■ WHAT YOU NEED TO DO
Once the pictures are set aside, copy the data below exactly as it stands.

■ TASK DATA
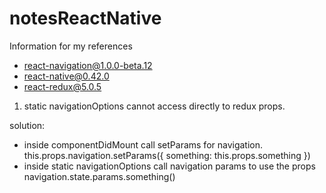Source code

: # notesReactNative
Information for my references

* react-navigation@1.0.0-beta.12
* react-native@0.42.0
* react-redux@5.0.5

1) static navigationOptions cannot access directly to redux props.

solution: 
- inside componentDidMount call setParams for navigation.
  this.props.navigation.setParams({ something: this.props.something })
- inside static navigationOptions call navigation params to use the props
  navigation.state.params.something()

■ YOUR RESPONSE
Source code

: # notesReactNative
Information for my references

* react-navigation@1.0.0-beta.12
* react-native@0.42.0
* react-redux@5.0.5

1) static navigationOptions cannot access directly to redux props.

solution: 
- inside componentDidMount call setParams for navigation.
  this.props.navigation.setParams({ something: this.props.something })
- inside static navigationOptions call navigation params to use the props
  navigation.state.params.something()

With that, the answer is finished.